Formant was defined by Gunnar Fant (1960): ‘The spectral peaks of the sound spectrum | P( f ) | are called formants’.

Benade (1976) writes: ‘The peaks that are observed in the spectrum envelope are called formants’.

In its standards for acoustical terminology, the Acoustical Society of America (1994) defines formant thus: “Of a complex sound, a range of frequencies in which there is an absolute or relative maximum in the sound spectrum. Unit, hertz (HZ). NOTE-The frequency at the maximum is the formant frequency.” (Wolfe, n.d.)

“Does it matter? For the voice, a resonance at a frequency R( i ) gives rise to a spectral maximum at frequency F( i ) which may produce in a filter model a pole at frequency P( i ). Usually, the three frequencies have similar values. However, as Fant observed, they are conceptually distinct. Let’s take some examples:

     Consider a vocal tract with a resonance at 500 Hz, which is being excited by the larynx producing a fundamental frequency of 1 kHz (near C6, the high C for sopranos). There is no spectral maximum at 500 Hz. In this case there is a resonance R1 but no corresponding spectral peak F1. Here of course the difference does matter.

     Consider the singers formant or singing formant, a broad band of enhanced power noticed in the spectral envelope of classically trained male singers (and possible others) in a range. Sundberg (1974) attributes this formant to a clustering of the third, fourth and fifth resonances of the vocal tract. Here, where three resonances are thought to give rise to one formant, the distinction between formant and resonance is important.
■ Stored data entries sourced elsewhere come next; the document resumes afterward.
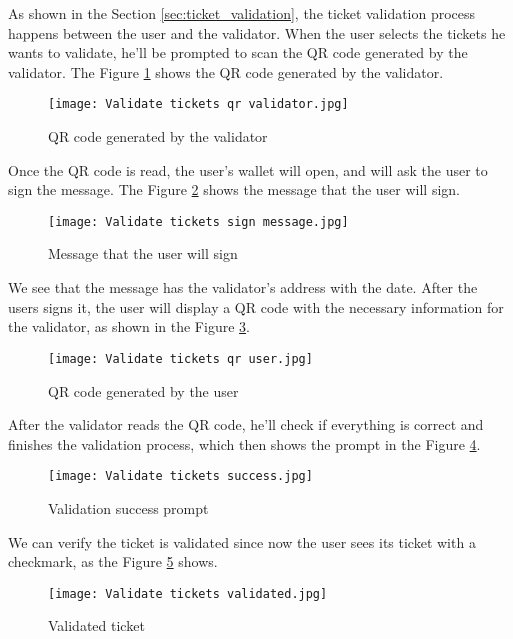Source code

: As shown in the Section \ref{sec:ticket_validation}, the ticket validation
process happens between the user and the validator. When the user selects the
tickets he wants to validate, he'll be prompted to scan the QR code generated
by the validator. The Figure \ref{fig:validate_tickets_qr_validator} shows the
QR code generated by the validator.

\begin{figure}[H]
    \texttt{[image: Validate tickets qr validator.jpg]}
    \centering
    \caption{QR code generated by the validator}
    \label{fig:validate_tickets_qr_validator}
\end{figure}

Once the QR code is read, the user's wallet will open, and will ask the user to
sign the message. The Figure \ref{fig:validate_tickets_sign_message} shows the
message that the user will sign.

\begin{figure}[H]
    \texttt{[image: Validate tickets sign message.jpg]}
    \centering
    \caption{Message that the user will sign}
    \label{fig:validate_tickets_sign_message}
\end{figure}

We see that the message has the validator's address with the date. After the
users signs it, the user will display a QR code with the necessary information
for the validator, as shown in the Figure \ref{fig:validate_tickets_qr_user}.

\begin{figure}[H]
    \texttt{[image: Validate tickets qr user.jpg]}
    \centering
    \caption{QR code generated by the user}
    \label{fig:validate_tickets_qr_user}
\end{figure}

After the validator reads the QR code, he'll check if everything is correct and
finishes the validation process, which then shows the prompt in the Figure
\ref{fig:validate_tickets_success}.

\begin{figure}[H]
    \texttt{[image: Validate tickets success.jpg]}
    \centering
    \caption{Validation success prompt}
    \label{fig:validate_tickets_success}
\end{figure}

We can verify the ticket is validated since now the user sees its ticket with a
checkmark, as the Figure \ref{fig:validate_tickets_validated} shows.

\begin{figure}[H]
    \texttt{[image: Validate tickets validated.jpg]}
    \centering
    \caption{Validated ticket}
    \label{fig:validate_tickets_validated}
\end{figure}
     Consider a glottal source with a negative spectral slope, input to a vocal tract that (including radiation impedance) has a resonance at R1. The peak in the spectral envelope of the radiated sound in this case has a frequency less than R1. In this case, if one is estimating the spectral peak from the harmonic spectrum ← 119 | 120 → of the output voice, the difference between the two is less than the precision of the estimation, so the distinction is usually not important.

     Consider a musical wind instrument, whose bore radiates weakly below some frequency f, and which is excited by a reed or lip valve whose spectral envelope falls with frequency. Here the output sound has a spectral envelope peak that has nothing at all to do with the resonances of the bore.

     Consider this quote, from Stevens and House (1961): ‘When resonant frequencies are sufficiently close, however, they are not necessarily identical with the frequencies of the peaks in the spectrum. For example, when two resonances with bandwidths of about 100 cps are about 100 cps apart, the spectrum envelope may show only one prominence: the frequency of the peak will be somewhere between the two resonant frequencies. In the discussion that follows, the levels of the resonances will be defined to be the levels of the spectral envelope at the frequencies of the resonances (rather than at the spectral peaks).’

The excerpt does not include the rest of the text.